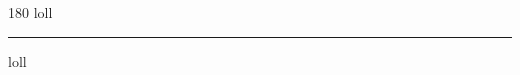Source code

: 
\begin{frame}
\begin{center}
\begin{turn}{180}
{\fontsize{2.5cm}{1em}\selectfont loll}
\end{turn}
\vspace{1em}\par  
\hrule
\vspace{1em}\par  
{\fontsize{2.5cm}{1em}\selectfont loll}
\end{center}
\end{frame}
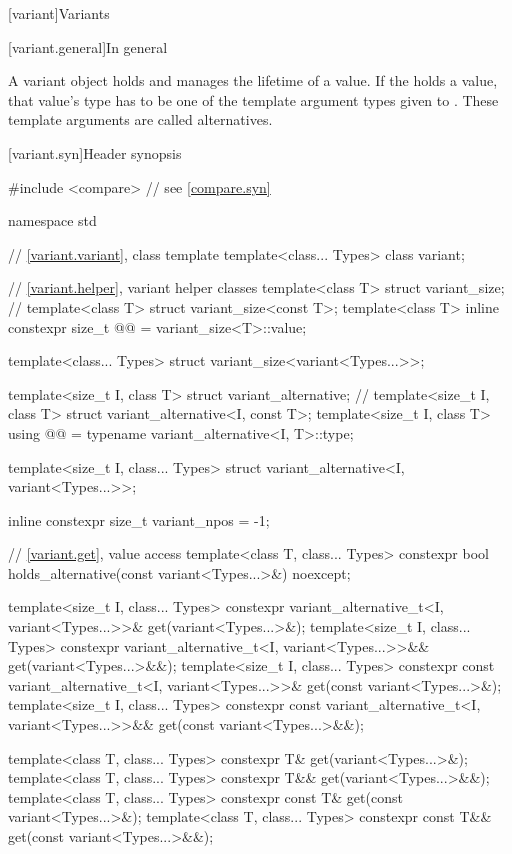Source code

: [variant]{Variants}

[variant.general]{In general}

\pnum
A variant object holds and manages the lifetime of a value.
If the  holds a value, that value's type has to be one
of the template argument types given to .
These template arguments are called alternatives.

[variant.syn]{Header  synopsis}
%

\begin{codeblock}
#include <compare>              // see \ref{compare.syn}

namespace std {
  // \ref{variant.variant}, class template 
  template<class... Types>
    class variant;

  // \ref{variant.helper}, variant helper classes
  template<class T> struct variant_size;                        // \notdef
  template<class T> struct variant_size<const T>;
  template<class T>
    inline constexpr size_t @@ = variant_size<T>::value;

  template<class... Types>
    struct variant_size<variant<Types...>>;

  template<size_t I, class T> struct variant_alternative;       // \notdef
  template<size_t I, class T> struct variant_alternative<I, const T>;
  template<size_t I, class T>
    using @@ = typename variant_alternative<I, T>::type;

  template<size_t I, class... Types>
    struct variant_alternative<I, variant<Types...>>;

  inline constexpr size_t variant_npos = -1;

  // \ref{variant.get}, value access
  template<class T, class... Types>
    constexpr bool holds_alternative(const variant<Types...>&) noexcept;

  template<size_t I, class... Types>
    constexpr variant_alternative_t<I, variant<Types...>>& get(variant<Types...>&);
  template<size_t I, class... Types>
    constexpr variant_alternative_t<I, variant<Types...>>&& get(variant<Types...>&&);
  template<size_t I, class... Types>
    constexpr const variant_alternative_t<I, variant<Types...>>& get(const variant<Types...>&);
  template<size_t I, class... Types>
    constexpr const variant_alternative_t<I, variant<Types...>>&& get(const variant<Types...>&&);

  template<class T, class... Types>
    constexpr T& get(variant<Types...>&);
  template<class T, class... Types>
    constexpr T&& get(variant<Types...>&&);
  template<class T, class... Types>
    constexpr const T& get(const variant<Types...>&);
  template<class T, class... Types>
    constexpr const T&& get(const variant<Types...>&&);

}
\end{codeblock}
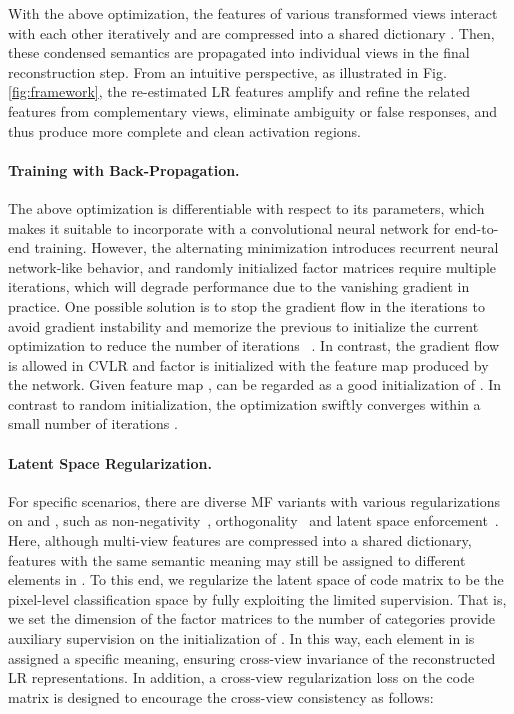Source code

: \documentclass[twocolumn]{svjour3}          \smartqed  \usepackage{graphicx}
\makeatletter
\newcommand{\Fig}{Fig.\@\xspace}
\newcommand{\prelim}[1]{{#1}}
\makeatother
\begin{document}
\prelim{
With the above optimization, the features of various transformed views interact with each other iteratively and are compressed into a shared dictionary .
Then, these condensed semantics are propagated into individual views in the final reconstruction step.
From an intuitive perspective, as illustrated in \Fig\ref{fig:framework}, the re-estimated LR features amplify and refine the related features from complementary views, eliminate ambiguity or false responses, and thus produce more complete and clean activation regions.
}

\paragraph{Training with Back-Propagation.}
The above optimization is differentiable with respect to its parameters, which makes it suitable to incorporate with a convolutional neural network for end-to-end training.
However, the alternating minimization introduces recurrent neural network-like behavior, and randomly initialized factor matrices require multiple iterations, which will degrade performance due to the vanishing gradient in practice.
One possible solution is to stop the gradient flow in the iterations to avoid gradient instability and memorize the previous  to initialize the current optimization to reduce the number of iterations ~\citep{Lixia19:EMANET}.
In contrast, the gradient flow is allowed in CVLR and factor  is initialized with the feature map produced by the network.
Given feature map ,   can be regarded as a good initialization of .
In contrast to random initialization, the optimization swiftly converges within a small number of iterations .

\paragraph{Latent Space Regularization.}
For specific scenarios, there are diverse MF variants with various regularizations on  and , such as non-negativity~\citep{lee1999:NMF}, orthogonality~\citep{Ding:OrthogonalNMF} and latent space enforcement~\citep{HuTGL13:UnsupervisedSentiment}.
\prelim{
Here, although multi-view features are compressed into a shared dictionary, features with the same semantic meaning may still be assigned to different elements in . 
To this end, we regularize the latent space of code matrix  to be the pixel-level classification space by fully exploiting the limited supervision.
That is, we set the dimension  of the factor matrices to the number of categories provide auxiliary supervision on the initialization of .
In this way, each element in  is assigned a specific meaning, ensuring cross-view invariance of the reconstructed LR representations.}
In addition, a cross-view regularization loss on the code matrix  is designed to encourage the cross-view consistency as follows:
\end{document}
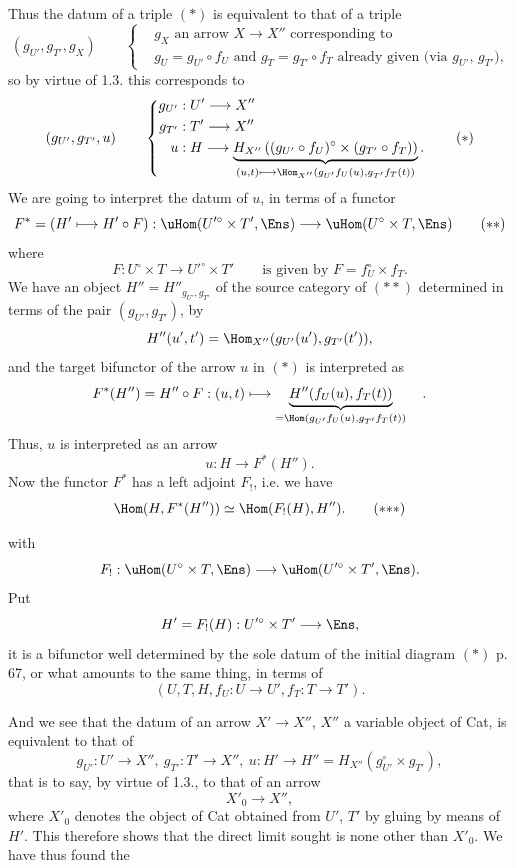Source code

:  Thus the datum of a triple $(*)$ is equivalent to that of a triple
\[
(g_{U'}, g_{T'}, g_X) \qquad
\left\{\begin{aligned}
&g_X \text{ an arrow } X\longrightarrow X'' \text{ corresponding to}\\
&g_U = g_{U'}\circ f_U \text{ and } g_T = g_{T'}\circ f_T \text{ already given (via } g_{U'}\text{, } g_{T'}\text{),}
\end{aligned}\right.
\]
so by virtue of 1.3. this corresponds to
\[
(g_{U'}, g_{T'}, u) \qquad
\left\{\begin{aligned}
g_{U'} &: U' \longrightarrow X''\\
g_{T'} &: T' \longrightarrow X''\\
u &: H \longrightarrow \underbrace{H_{X''}\left((g_{U'}\circ f_U)^{\circ}\times(g_{T'}\circ f_T)\right)}_{(u,t)\longmapsto \Hom_{X''}(g_{U'}f_U(u),g_{T'}f_T(t))}.
\end{aligned}\right.
\tag*{$(*)$}
\]
We are going to interpret the datum of $u$, in terms of a functor
\[
F^{*} = (H'\longmapsto H'\circ F) : \uHom(U'^{\circ}\times T',\Ens) \longrightarrow \uHom(U^{\circ}\times T,\Ens)
\tag*{$(**)$}
\]
where
\[
F : U^{\circ}\times T \longrightarrow U'^{\circ}\times T' \qquad \text{is given by } F = f_U^{\circ}\times f_T.
\]
We have an object $H''=H''_{g_{U'},g_{T'}}$ of the source category of $(**)$ determined in terms of the pair $(g_{U'},g_{T'})$, by
\[
H''(u',t') = \Hom_{X''}(g_{U'}(u'),g_{T'}(t')),
\]
and the target bifunctor of the arrow $u$ in $(*)$ is interpreted as
\[
F^{*}(H'') = H''\circ F : (u,t)\longmapsto \underbrace{H''(f_U(u),f_T(t))}_{=\Hom(g_{U'}f_U(u),g_{T'}f_T(t))} \quad .
\]
Thus, $u$ is interpreted as an arrow
\[
u : H \longrightarrow F^{*}(H'').
\]
Now the functor $F^{*}$ has a left adjoint $F_{!}$, i.e. we have
\[
\Hom(H,F^{*}(H'')) \simeq \Hom(F_{!}(H),H'').
\tag*{$(*{*}*)$}
\]

 with
\[
F_{!} : \uHom(U^{\circ}\times T,\Ens) \longrightarrow \uHom(U'^{\circ}\times T',\Ens).
\]
Put
\[
H' = F_{!}(H) : U'^{\circ}\times T' \longrightarrow \Ens,
\]
it is a bifunctor well determined by the sole datum of the initial diagram $(*)$ p. 67, or what amounts to the same thing, in terms of %
\[
(U,T,H,f_U : U\longrightarrow U', f_T : T\longrightarrow T').
\]

And we see that the datum of an arrow $X'\longrightarrow X''$, $X''$ a variable object of Cat, is equivalent to that of
\[
g_{U'} : U'\longrightarrow X'',\ g_{T'} : T'\longrightarrow X'',\ u : H'\longrightarrow H'' = H_{X''}(g_{U'}^{\circ}\times g_{T'}),
\]
that is to say, by virtue of 1.3., to that of an arrow
\[
X'_0 \longrightarrow X'',
\]
where $X'_0$ denotes the object of Cat obtained from $U'$, $T'$ by gluing by means of $H'$. This therefore shows that the direct limit sought is none other than $X'_0$. We have thus found the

[Work order] Exactly as written, restate the listing above with its pictures omitted.

[Answer to this task]
Source code

: 
\begin{frame}
\begin{center}
\begin{turn}{180}
{\fontsize{2.5cm}{1em}\selectfont loll}
\end{turn}
\vspace{1em}\par  
\hrule
\vspace{1em}\par  
{\fontsize{2.5cm}{1em}\selectfont loll}
\end{center}
\end{frame}
Source code

: [variant]{Variants}

[variant.general]{In general}

\pnum
A variant object holds and manages the lifetime of a value.
If the  holds a value, that value's type has to be one
of the template argument types given to .
These template arguments are called alternatives.

[variant.syn]{Header  synopsis}
%

\begin{codeblock}
#include <compare>              // see \ref{compare.syn}

namespace std {
  // \ref{variant.variant}, class template 
  template<class... Types>
    class variant;

  // \ref{variant.helper}, variant helper classes
  template<class T> struct variant_size;                        // \notdef
  template<class T> struct variant_size<const T>;
  template<class T>
    inline constexpr size_t @@ = variant_size<T>::value;

  template<class... Types>
    struct variant_size<variant<Types...>>;

  template<size_t I, class T> struct variant_alternative;       // \notdef
  template<size_t I, class T> struct variant_alternative<I, const T>;
  template<size_t I, class T>
    using @@ = typename variant_alternative<I, T>::type;

  template<size_t I, class... Types>
    struct variant_alternative<I, variant<Types...>>;

  inline constexpr size_t variant_npos = -1;

  // \ref{variant.get}, value access
  template<class T, class... Types>
    constexpr bool holds_alternative(const variant<Types...>&) noexcept;

  template<size_t I, class... Types>
    constexpr variant_alternative_t<I, variant<Types...>>& get(variant<Types...>&);
  template<size_t I, class... Types>
    constexpr variant_alternative_t<I, variant<Types...>>&& get(variant<Types...>&&);
  template<size_t I, class... Types>
    constexpr const variant_alternative_t<I, variant<Types...>>& get(const variant<Types...>&);
  template<size_t I, class... Types>
    constexpr const variant_alternative_t<I, variant<Types...>>&& get(const variant<Types...>&&);

  template<class T, class... Types>
    constexpr T& get(variant<Types...>&);
  template<class T, class... Types>
    constexpr T&& get(variant<Types...>&&);
  template<class T, class... Types>
    constexpr const T& get(const variant<Types...>&);
  template<class T, class... Types>
    constexpr const T&& get(const variant<Types...>&&);

}
\end{codeblock}
Source code

: \documentclass[twocolumn]{svjour3}          \smartqed  \usepackage{graphicx}
\makeatletter
\newcommand{\Fig}{Fig.\@\xspace}
\newcommand{\prelim}[1]{{#1}}
\makeatother
\begin{document}
\prelim{
With the above optimization, the features of various transformed views interact with each other iteratively and are compressed into a shared dictionary .
Then, these condensed semantics are propagated into individual views in the final reconstruction step.
From an intuitive perspective, as illustrated in \Fig\ref{fig:framework}, the re-estimated LR features amplify and refine the related features from complementary views, eliminate ambiguity or false responses, and thus produce more complete and clean activation regions.
}

\paragraph{Training with Back-Propagation.}
The above optimization is differentiable with respect to its parameters, which makes it suitable to incorporate with a convolutional neural network for end-to-end training.
However, the alternating minimization introduces recurrent neural network-like behavior, and randomly initialized factor matrices require multiple iterations, which will degrade performance due to the vanishing gradient in practice.
One possible solution is to stop the gradient flow in the iterations to avoid gradient instability and memorize the previous  to initialize the current optimization to reduce the number of iterations ~\citep{Lixia19:EMANET}.
In contrast, the gradient flow is allowed in CVLR and factor  is initialized with the feature map produced by the network.
Given feature map ,   can be regarded as a good initialization of .
In contrast to random initialization, the optimization swiftly converges within a small number of iterations .

\paragraph{Latent Space Regularization.}
For specific scenarios, there are diverse MF variants with various regularizations on  and , such as non-negativity~\citep{lee1999:NMF}, orthogonality~\citep{Ding:OrthogonalNMF} and latent space enforcement~\citep{HuTGL13:UnsupervisedSentiment}.
\prelim{
Here, although multi-view features are compressed into a shared dictionary, features with the same semantic meaning may still be assigned to different elements in . 
To this end, we regularize the latent space of code matrix  to be the pixel-level classification space by fully exploiting the limited supervision.
That is, we set the dimension  of the factor matrices to the number of categories provide auxiliary supervision on the initialization of .
In this way, each element in  is assigned a specific meaning, ensuring cross-view invariance of the reconstructed LR representations.}
In addition, a cross-view regularization loss on the code matrix  is designed to encourage the cross-view consistency as follows:
\end{document}
Source code

:  Thus the datum of a triple $(*)$ is equivalent to that of a triple
\[
(g_{U'}, g_{T'}, g_X) \qquad
\left\{\begin{aligned}
&g_X \text{ an arrow } X\longrightarrow X'' \text{ corresponding to}\\
&g_U = g_{U'}\circ f_U \text{ and } g_T = g_{T'}\circ f_T \text{ already given (via } g_{U'}\text{, } g_{T'}\text{),}
\end{aligned}\right.
\]
so by virtue of 1.3. this corresponds to
\[
(g_{U'}, g_{T'}, u) \qquad
\left\{\begin{aligned}
g_{U'} &: U' \longrightarrow X''\\
g_{T'} &: T' \longrightarrow X''\\
u &: H \longrightarrow \underbrace{H_{X''}\left((g_{U'}\circ f_U)^{\circ}\times(g_{T'}\circ f_T)\right)}_{(u,t)\longmapsto \Hom_{X''}(g_{U'}f_U(u),g_{T'}f_T(t))}.
\end{aligned}\right.
\tag*{$(*)$}
\]
We are going to interpret the datum of $u$, in terms of a functor
\[
F^{*} = (H'\longmapsto H'\circ F) : \uHom(U'^{\circ}\times T',\Ens) \longrightarrow \uHom(U^{\circ}\times T,\Ens)
\tag*{$(**)$}
\]
where
\[
F : U^{\circ}\times T \longrightarrow U'^{\circ}\times T' \qquad \text{is given by } F = f_U^{\circ}\times f_T.
\]
We have an object $H''=H''_{g_{U'},g_{T'}}$ of the source category of $(**)$ determined in terms of the pair $(g_{U'},g_{T'})$, by
\[
H''(u',t') = \Hom_{X''}(g_{U'}(u'),g_{T'}(t')),
\]
and the target bifunctor of the arrow $u$ in $(*)$ is interpreted as
\[
F^{*}(H'') = H''\circ F : (u,t)\longmapsto \underbrace{H''(f_U(u),f_T(t))}_{=\Hom(g_{U'}f_U(u),g_{T'}f_T(t))} \quad .
\]
Thus, $u$ is interpreted as an arrow
\[
u : H \longrightarrow F^{*}(H'').
\]
Now the functor $F^{*}$ has a left adjoint $F_{!}$, i.e. we have
\[
\Hom(H,F^{*}(H'')) \simeq \Hom(F_{!}(H),H'').
\tag*{$(*{*}*)$}
\]

 with
\[
F_{!} : \uHom(U^{\circ}\times T,\Ens) \longrightarrow \uHom(U'^{\circ}\times T',\Ens).
\]
Put
\[
H' = F_{!}(H) : U'^{\circ}\times T' \longrightarrow \Ens,
\]
it is a bifunctor well determined by the sole datum of the initial diagram $(*)$ p. 67, or what amounts to the same thing, in terms of %
\[
(U,T,H,f_U : U\longrightarrow U', f_T : T\longrightarrow T').
\]

And we see that the datum of an arrow $X'\longrightarrow X''$, $X''$ a variable object of Cat, is equivalent to that of
\[
g_{U'} : U'\longrightarrow X'',\ g_{T'} : T'\longrightarrow X'',\ u : H'\longrightarrow H'' = H_{X''}(g_{U'}^{\circ}\times g_{T'}),
\]
that is to say, by virtue of 1.3., to that of an arrow
\[
X'_0 \longrightarrow X'',
\]
where $X'_0$ denotes the object of Cat obtained from $U'$, $T'$ by gluing by means of $H'$. This therefore shows that the direct limit sought is none other than $X'_0$. We have thus found the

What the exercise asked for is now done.